Robert Leffingwell seemed a cautious candidate for Secretary of State at a time of rapprochement between the United States and the Soviet Union. The revered liberal may be seen as a pacifier by the undoubtedly paranoid right, but Leffingwell is clearly the right man at the right time to help steer the American ship of state toward sustained peace. Approval is virtually guaranteed.

Senator Cooley, determined to block Leffingwell’s appointment, takes a more detailed look at Leffingwell’s past than he does at Leffingwell’s future. Leffingwell was a member of the Communist Party branch in his youth. Can such a person be trusted in a high position? What will his supporters do to secure Leffingwell’s appointment?

The idea that the Russians might bribe top US government officials is kind of silly, but the potential for drama outweighs the plausibility. It becomes very clear that politicians may be hesitant to reveal opposition secrets because everyone has secrets. Once the cycle of retaliatory revelations begins, it’s impossible to predict how it will all play out. Sadly, in this case, it ends in tragedy.

House of Cards (1995) by Michael Dobbs

Henry Collingridge has emerged victorious in the power struggle following the ouster of Margaret Thatcher. The new Prime Minister owes his success to the support of Chief Whip Francis “FU” Urquhart. FU expects a prestigious ministerial post in return. Collingridge makes a fatal mistake and lets FU down. If the current prime minister chooses to betray FU, then FU will not just pay back.

By the nature of the position, any chief whip knows secrets that could embarrass the prime minister’s office. FU is well-informed and completely untroubled by trivial issues such as ethics. He uses his knowledge with brutal efficiency. Isn’t that enough…? Well, FU is not above well-timed murder.

Dobbs’s political thriller draws on his experiences as part of Thatcher’s regime, and it’s realistic. FU’s indifference to his treatment may have been inspired by Chief of Staff Dobbs’ own quarrel with Mrs Thatcher. Given how ruthless and methodical FU’s plans were, Mrs Thatcher may have been lucky that Dobbs decided to deal with his downfall through novel writing rather than a palace coup.

From Stellaris (1970) by Dan Morgan and John Kippax

Volume 1 of the Adventurer 12 series begins like all Star Patrol series with an extensive commissioning committee hearing to determine the best candidate for the position of Adventurer Captain. Commander Tom Bruce is clearly that guy. However, certain people want others and will gladly accept any excuse to turn Bruce down.

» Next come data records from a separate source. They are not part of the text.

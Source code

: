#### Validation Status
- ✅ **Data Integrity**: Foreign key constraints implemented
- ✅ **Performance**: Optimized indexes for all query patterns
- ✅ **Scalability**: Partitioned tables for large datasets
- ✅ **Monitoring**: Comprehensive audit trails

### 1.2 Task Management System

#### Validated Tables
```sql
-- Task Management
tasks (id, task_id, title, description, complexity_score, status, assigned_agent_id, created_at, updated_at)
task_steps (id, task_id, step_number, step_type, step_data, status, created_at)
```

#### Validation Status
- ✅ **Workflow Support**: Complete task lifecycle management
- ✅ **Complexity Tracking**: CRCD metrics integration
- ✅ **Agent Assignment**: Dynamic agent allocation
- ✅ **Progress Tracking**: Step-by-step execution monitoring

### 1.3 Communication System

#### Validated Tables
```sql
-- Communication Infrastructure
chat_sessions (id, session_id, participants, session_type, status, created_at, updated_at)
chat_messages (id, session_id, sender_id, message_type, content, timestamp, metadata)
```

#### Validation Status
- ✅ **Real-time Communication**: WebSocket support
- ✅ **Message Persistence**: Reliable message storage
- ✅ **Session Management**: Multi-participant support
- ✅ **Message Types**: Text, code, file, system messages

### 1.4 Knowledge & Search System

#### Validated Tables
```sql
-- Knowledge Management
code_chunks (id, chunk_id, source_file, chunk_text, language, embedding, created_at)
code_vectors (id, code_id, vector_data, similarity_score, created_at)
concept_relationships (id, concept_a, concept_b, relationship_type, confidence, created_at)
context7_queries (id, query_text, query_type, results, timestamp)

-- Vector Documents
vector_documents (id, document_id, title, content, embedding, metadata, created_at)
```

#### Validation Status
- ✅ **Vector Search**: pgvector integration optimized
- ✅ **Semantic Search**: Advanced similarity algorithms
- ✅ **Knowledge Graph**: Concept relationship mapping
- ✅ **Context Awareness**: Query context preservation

Bruce’s adversaries appear to have the ammunition they need when he orders the destruction of an out-of-control spacecraft. Indeed, the ship was heading to Earth, and Bruce saved millions by destroying it. However, this isn’t the first time Bruce has ordered the killing of innocents. Now his enemies have an excuse to document the events of Minos IV.

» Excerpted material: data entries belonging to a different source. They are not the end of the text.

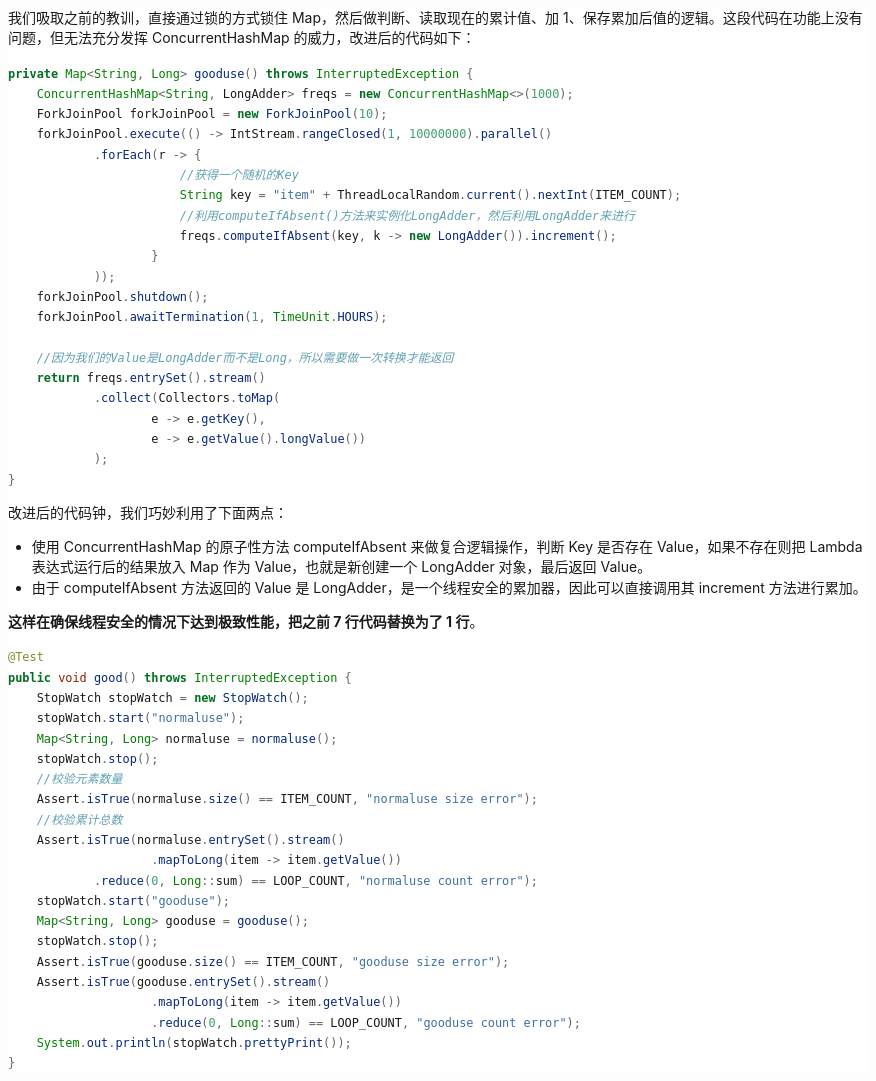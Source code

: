 我们吸取之前的教训，直接通过锁的方式锁住 Map，然后做判断、读取现在的累计值、加 1、保存累加后值的逻辑。这段代码在功能上没有问题，但无法充分发挥 ConcurrentHashMap 的威力，改进后的代码如下：

```java
private Map<String, Long> gooduse() throws InterruptedException {
    ConcurrentHashMap<String, LongAdder> freqs = new ConcurrentHashMap<>(1000);
    ForkJoinPool forkJoinPool = new ForkJoinPool(10);
    forkJoinPool.execute(() -> IntStream.rangeClosed(1, 10000000).parallel()
            .forEach(r -> {
                        //获得一个随机的Key
                        String key = "item" + ThreadLocalRandom.current().nextInt(ITEM_COUNT);
                        //利用computeIfAbsent()方法来实例化LongAdder，然后利用LongAdder来进行
                        freqs.computeIfAbsent(key, k -> new LongAdder()).increment();
                    }
            ));
    forkJoinPool.shutdown();
    forkJoinPool.awaitTermination(1, TimeUnit.HOURS);

    //因为我们的Value是LongAdder而不是Long，所以需要做一次转换才能返回
    return freqs.entrySet().stream()
            .collect(Collectors.toMap(
                    e -> e.getKey(),
                    e -> e.getValue().longValue())
            );
}
```

改进后的代码钟，我们巧妙利用了下面两点：

- 使用 ConcurrentHashMap 的原子性方法 computeIfAbsent 来做复合逻辑操作，判断 Key 是否存在 Value，如果不存在则把 Lambda 表达式运行后的结果放入 Map 作为 Value，也就是新创建一个 LongAdder 对象，最后返回 Value。
- 由于 computeIfAbsent 方法返回的 Value 是 LongAdder，是一个线程安全的累加器，因此可以直接调用其 increment 方法进行累加。

**这样在确保线程安全的情况下达到极致性能，把之前 7 行代码替换为了 1 行**。

```java
@Test
public void good() throws InterruptedException {
    StopWatch stopWatch = new StopWatch();
    stopWatch.start("normaluse");
    Map<String, Long> normaluse = normaluse();
    stopWatch.stop();
    //校验元素数量
    Assert.isTrue(normaluse.size() == ITEM_COUNT, "normaluse size error");
    //校验累计总数
    Assert.isTrue(normaluse.entrySet().stream()
                    .mapToLong(item -> item.getValue())
            .reduce(0, Long::sum) == LOOP_COUNT, "normaluse count error");
    stopWatch.start("gooduse");
    Map<String, Long> gooduse = gooduse();
    stopWatch.stop();
    Assert.isTrue(gooduse.size() == ITEM_COUNT, "gooduse size error");
    Assert.isTrue(gooduse.entrySet().stream()
                    .mapToLong(item -> item.getValue())
                    .reduce(0, Long::sum) == LOOP_COUNT, "gooduse count error");
    System.out.println(stopWatch.prettyPrint());
}
```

In this narrative universe, tough guys are often forced to make tough decisions, so it’s no surprise that Bruce had good reason to kill the Minos IV colonists. However, what should have been noticed but wasn’t was that Bruce’s executive officer was a former lover who planned to use her position to police which crew members slept with Bruce. I don’t see what could go horribly wrong with this.

Guardians of Isis (1981) by Monica Hughes

For decades, David London has ruled the Islamic State colony unchallenged and unrestricted. His whims became rules. His irrational dislike—for example, of Jody Como, who resembled Jody’s grandfather, who had been one of his rivals in London—influenced public policy. When crisis looms, London orders Jody to explore beyond the only known habitable valley. This is adeath sentence.

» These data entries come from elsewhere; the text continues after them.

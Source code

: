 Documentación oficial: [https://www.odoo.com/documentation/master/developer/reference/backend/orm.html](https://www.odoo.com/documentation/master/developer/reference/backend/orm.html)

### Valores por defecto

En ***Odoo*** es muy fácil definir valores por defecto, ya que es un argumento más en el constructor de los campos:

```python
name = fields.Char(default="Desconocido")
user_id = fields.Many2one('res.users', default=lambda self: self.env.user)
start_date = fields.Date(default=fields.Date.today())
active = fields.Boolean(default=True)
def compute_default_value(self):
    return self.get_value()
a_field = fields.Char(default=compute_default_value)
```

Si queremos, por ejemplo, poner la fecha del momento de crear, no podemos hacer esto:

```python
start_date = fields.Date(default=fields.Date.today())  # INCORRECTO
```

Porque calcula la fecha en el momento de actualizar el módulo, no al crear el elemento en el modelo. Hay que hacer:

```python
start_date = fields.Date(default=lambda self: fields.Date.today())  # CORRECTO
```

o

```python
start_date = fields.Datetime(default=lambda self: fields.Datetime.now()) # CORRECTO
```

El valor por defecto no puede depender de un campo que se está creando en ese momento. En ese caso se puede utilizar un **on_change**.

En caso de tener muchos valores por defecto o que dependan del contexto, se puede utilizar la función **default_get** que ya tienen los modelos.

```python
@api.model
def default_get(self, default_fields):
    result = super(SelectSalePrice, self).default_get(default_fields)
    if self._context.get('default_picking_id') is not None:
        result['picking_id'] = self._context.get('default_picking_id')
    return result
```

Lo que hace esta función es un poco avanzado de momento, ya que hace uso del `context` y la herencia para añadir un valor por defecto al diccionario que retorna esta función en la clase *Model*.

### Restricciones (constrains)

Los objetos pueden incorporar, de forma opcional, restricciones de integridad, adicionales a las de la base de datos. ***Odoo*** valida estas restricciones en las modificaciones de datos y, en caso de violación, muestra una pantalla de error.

Jody survives exile and discovers that history is not quite as it is portrayed in London. Jody learns that London has lied rather brazenly about both the colony and London’s own past. Jody must now decide how to best serve the public interest with what he now knows.

London is a terrible, entrenched administrator. The book hints at a grim future for the colony (although there is a third book in the trilogy, the second of which, Guardians of Isis, should give readers some hope). Thankfully, it’s a plot point where the isolated ISIS isn’t the only world overrun by humans.

Overall, the article is well-written, but I made a few minor changes to improve clarity and readability.